International non-profitable organization

Czechoslovak Society of Arts and Sciences, known as Czechoslovak Society of Arts and Sciences in America until 1978, is an international non-profit organization with the aim to connect people with interest in Czech and Slovak intellectual contributions all around the world, supporting cooperation in culture, sciences, and education.

The society was founded in Washington DC in 1958 on the basis of the Washington DC local chapter of the Czechoslovak National Council of America (headquartered in Chicago), by Dr. Jaroslav Němec, a lawyer and exiled chief military prosecutor, with significant support from Vlasta Vraz, president of the Czechoslovak National Council of America.

In the years 1961–1978, the society was registered as Czechoslovak Society of Arts and Sciences in America in the New York State. In November 1978, the society's head office was incorporated in the nation's capital Washington DC, where it was incepted. In November 1978, also the society's official name was changed - it was shortened to Czechoslovak Society of Arts and Sciences, to reflect its international character and new local chapters being created also outside of the United States.

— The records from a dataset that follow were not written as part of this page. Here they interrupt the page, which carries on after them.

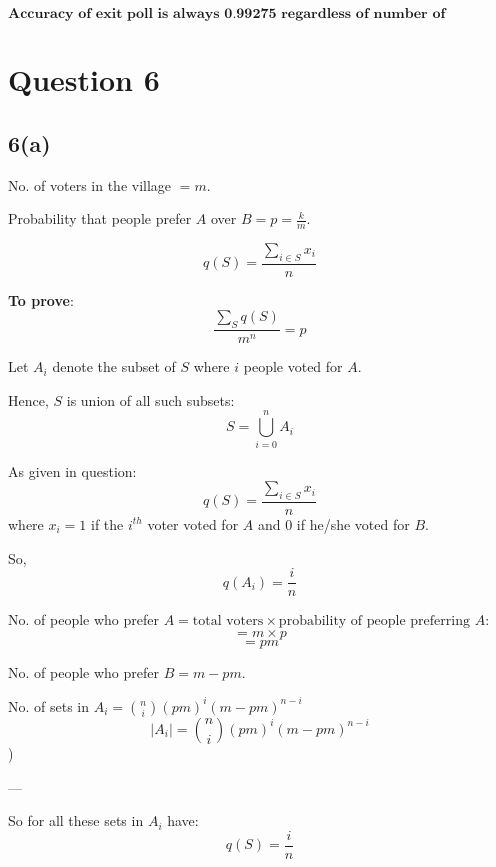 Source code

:\documentclass[12pt]{article}
\begin{document}
\[
\boxed{\textbf{Accuracy of exit poll is always 0.99275 regardless of number of residents.}}
\]

\section{Question 6}
\subsection{6(a)}

No. of voters in the village $= m$.

Probability that people prefer $A$ over $B = p = \frac{k}{m}$.

\[
q(S) = \frac{\sum\limits_{i \in S} x_i}{n}
\]

\textbf{To prove}:
\[
\frac{\sum\limits_{S} q(S)}{m^n} = p
\]

Let $A_i$ denote the subset of $S$ where $i$ people voted for $A$.

Hence, $S$ is union of all such subsets:
\[
S = \bigcup_{i=0}^{n} A_i
\]

As given in question:
\[
q(S) = \frac{\sum\limits_{i \in S} x_i}{n}
\]
where $x_i = 1$ if the $i^{th}$ voter voted for $A$ and $0$ if he/she voted for $B$.

So,
\[
q(A_i) = \frac{i}{n}
\]

No. of people who prefer $A = \text{total voters} \times \text{probability of people preferring $A$}$:
\[
= m \times p
\]
\[
= pm
\]

No. of people who prefer $B = m - pm$.

No. of sets in $A_i = \binom{n}{i} (pm)^i (m - pm)^{n-i}$
\[
|A_i| = \binom{n}{i} (pm)^i (m - pm)^{n-i}\] \quad {})


---

So for all these sets in $A_i$ have:
\[
q(S) = \frac{i}{n}
\]
\end{document}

All operations of this organization are carried out by unpaid volunteers. From its inception, the society has been independent and non-partisan.

==Founding personalities==

Jaroslav Němec convinced world-renowned mathematician Václav Hlavatý to become the first president of the society. Němec became its first secretary general. In the years 1968–1970, Němec served as the society's president and in 1980–1985, he also edited the society's newsletter SVU NEWS / ZPRÁVY SVU.

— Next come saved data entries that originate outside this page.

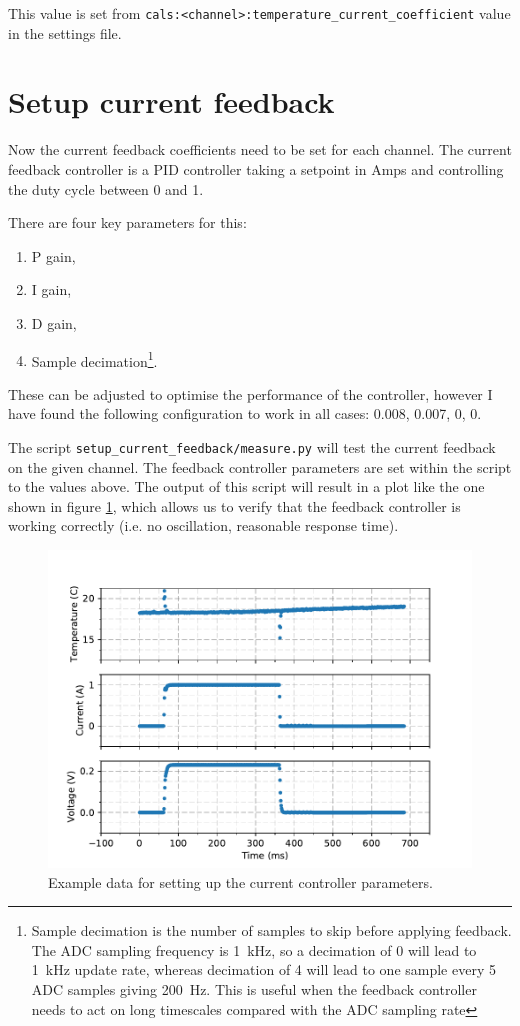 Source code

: \documentclass{article}
\begin{document}
This value is set from \texttt{cals:<channel>:temperature\_current\_coefficient} value in the settings file.

\clearpage
\section{Setup current feedback}

Now the current feedback coefficients need to be set for each channel.
The current feedback controller is a PID controller taking a setpoint in Amps and controlling the duty cycle between 0 and 1.

There are four key parameters for this:
\begin{enumerate}
\item P gain,
\item I gain,
\item D gain,
\item Sample decimation\footnote{Sample decimation is the number of samples to skip before applying feedback. The ADC sampling frequency is \SI{1}{kHz}, so a decimation of 0 will lead to \SI{1}{kHz} update rate, whereas decimation of 4 will lead to one sample every 5 ADC samples giving \SI{200}{Hz}. This is useful when the feedback controller needs to act on long timescales compared with the ADC sampling rate}.
\end{enumerate}
These can be adjusted to optimise the performance of the controller, however I have found the following configuration to work in all cases:
0.008, 0.007, 0, 0.

The script \texttt{setup\_current\_feedback/measure.py} will test the current feedback on the given channel.
The feedback controller parameters are set within the script to the values above.
The output of this script will result in a plot like the one shown in figure \ref{fig:current_feedback}, which allows us to verify that the feedback controller is working correctly (i.e. no oscillation, reasonable response time).

\begin{figure}
    \center
    \includegraphics[scale=1]{figures/current_feedback_risetime_data_1.pdf}
    \caption{Example data for setting up the current controller parameters.}
    \label{fig:current_feedback}
\end{figure}
\end{document}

In the beginning, Němec was also able to get support for the project of creating this Society among known artists and writers: Jarmila Novotná, Rafael Kubelík, Rudolf Firkušný, Ladislav Radimský, and others. Among politicians, he got Ladislav Feierabend, Juraj Slávik, Jozef Lettrich, Arnošt Heidrich, Štefan Osuský. Among the founding members there were also Joseph Hašek (father of Eliska Haskova Coolidge) and Francis Schwarzenberg.

==Society's periodicals==

The society publishes a quarterly newsletter SVU NEWS/ ZPRÁVY, and an English scholarly journal KOSMAS.

During the communist era in Czechoslovakia, the society published a Czech language and Slovak language literary and humanistic periodical: PROMĚNY - PREMENY/ METAMORPHOSES for nearly thirty years, which included articles by forbidden authors.

==Conferences==

The society held its First World Congress in Washington, D.C. in 1962. Since then, every even year, the society has convened a world congress. The program includes presentations of scholarly papers, discussion panels, concerts, artistic exhibits and social events. The society has established the practice of convening specialized conferences every other year, usually in between the World Congresses.